Putting it together: Any local which "voluntarily" refuses to cede control over collective bargaining to the council, can be financially starved of the resources necessary to conduct its own effective collective bargaining and so forced into submission. It can't happen here, you will say? Then you don't know where Stern is taking the SEIU.As they say, read the rest.
The locals have no right to their own money. The council president is endowed with sweeping financial powers. He or she is authorized to hire and fire and direct the whole council paid staff and set their rate of pay and to retain attorneys, accountants, and other consultants. The president is insulated from membership control.

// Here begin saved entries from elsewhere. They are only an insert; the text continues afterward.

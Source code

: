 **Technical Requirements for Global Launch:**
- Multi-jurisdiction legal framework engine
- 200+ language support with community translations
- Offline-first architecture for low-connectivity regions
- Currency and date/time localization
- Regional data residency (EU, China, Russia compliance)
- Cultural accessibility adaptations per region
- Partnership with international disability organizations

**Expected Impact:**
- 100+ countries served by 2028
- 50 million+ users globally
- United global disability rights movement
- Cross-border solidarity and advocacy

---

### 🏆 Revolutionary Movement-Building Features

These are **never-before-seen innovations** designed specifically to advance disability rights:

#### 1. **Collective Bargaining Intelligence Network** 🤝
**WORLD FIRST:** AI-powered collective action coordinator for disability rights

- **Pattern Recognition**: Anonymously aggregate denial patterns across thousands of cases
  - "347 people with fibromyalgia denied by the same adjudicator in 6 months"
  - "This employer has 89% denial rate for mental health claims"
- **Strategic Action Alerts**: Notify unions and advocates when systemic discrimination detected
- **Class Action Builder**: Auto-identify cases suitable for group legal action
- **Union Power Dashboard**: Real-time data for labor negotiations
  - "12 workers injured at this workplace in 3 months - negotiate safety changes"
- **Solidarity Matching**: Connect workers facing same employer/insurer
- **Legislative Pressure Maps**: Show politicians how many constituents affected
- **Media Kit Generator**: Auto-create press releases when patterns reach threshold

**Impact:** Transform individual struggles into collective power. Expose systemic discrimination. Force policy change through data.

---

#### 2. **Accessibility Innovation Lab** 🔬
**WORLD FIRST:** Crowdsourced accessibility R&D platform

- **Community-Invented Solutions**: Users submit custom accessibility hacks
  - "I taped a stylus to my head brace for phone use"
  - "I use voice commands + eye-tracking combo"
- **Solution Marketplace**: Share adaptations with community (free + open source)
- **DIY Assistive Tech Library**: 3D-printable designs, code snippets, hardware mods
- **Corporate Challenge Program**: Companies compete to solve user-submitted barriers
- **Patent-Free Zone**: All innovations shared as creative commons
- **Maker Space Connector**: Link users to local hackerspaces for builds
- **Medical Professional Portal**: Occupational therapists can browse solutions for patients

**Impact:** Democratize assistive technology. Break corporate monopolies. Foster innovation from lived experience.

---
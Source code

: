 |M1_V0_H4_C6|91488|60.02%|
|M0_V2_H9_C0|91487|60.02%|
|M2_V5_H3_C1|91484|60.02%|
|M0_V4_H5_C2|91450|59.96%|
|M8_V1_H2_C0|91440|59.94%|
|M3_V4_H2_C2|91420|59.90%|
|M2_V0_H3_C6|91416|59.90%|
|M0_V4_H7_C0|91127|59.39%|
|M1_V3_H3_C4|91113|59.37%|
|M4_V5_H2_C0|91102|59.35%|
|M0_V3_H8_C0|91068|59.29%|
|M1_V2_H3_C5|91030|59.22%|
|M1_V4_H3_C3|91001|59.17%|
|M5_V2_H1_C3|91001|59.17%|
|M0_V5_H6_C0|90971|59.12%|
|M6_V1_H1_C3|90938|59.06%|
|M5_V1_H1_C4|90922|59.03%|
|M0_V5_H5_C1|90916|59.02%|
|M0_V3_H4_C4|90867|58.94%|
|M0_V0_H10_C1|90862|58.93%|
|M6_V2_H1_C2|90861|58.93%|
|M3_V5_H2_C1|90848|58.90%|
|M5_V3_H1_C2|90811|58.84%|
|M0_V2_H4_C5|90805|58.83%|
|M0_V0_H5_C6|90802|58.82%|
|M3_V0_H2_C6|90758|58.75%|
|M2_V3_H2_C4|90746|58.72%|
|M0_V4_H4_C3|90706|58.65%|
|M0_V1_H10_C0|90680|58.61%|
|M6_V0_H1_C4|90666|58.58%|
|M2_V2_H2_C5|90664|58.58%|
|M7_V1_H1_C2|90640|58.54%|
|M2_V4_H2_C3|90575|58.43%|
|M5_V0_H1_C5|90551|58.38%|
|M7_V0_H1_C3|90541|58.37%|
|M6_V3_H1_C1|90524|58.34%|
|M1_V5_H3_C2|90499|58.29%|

Because the council is an intermediary body, not a local, the president, despite those enormous powers, is not elected by the membership but by a delegated body, in this case by the council executive board. After their four-year appointive term is up, executive board members will be elected by the locals, but that status does not give them a paid job. The president's power of the purse extends even to those who have the constitutional power to elect him or her. An executive board member depends upon the president for a paid staff job.
In the old style SEIU, the now-familiar mega locals remain formally autonomous; they collect and retain dues; their members elect local officers; they are responsible for organizing, collective bargaining, processing trials and charges --- all the authority and responsibility traditionally vested in local unions remains. With the new California janitors council, the role of locals is transformed. To sum it up:
The council takes over dues and assessments. As required by federal law, after the appointive term has ended local members will be permitted to elect local officers, but not necessarily to pay them. Money for all salaries, including for elected local officers, depends upon decision of the council. Who pays the piper calls the tune. Without independent access to money, local members lose control over their own locals. The handling of grievances and the processing of charges and trials are removed a greater distance away from the membership. The council dominates the locals; the international president, through his appointive power, dominates the council.
It gives Andy Stern's penchant for control a whole new level of focus.
Anyone who believes in democracy should avoid SEIU like the (purple) plague.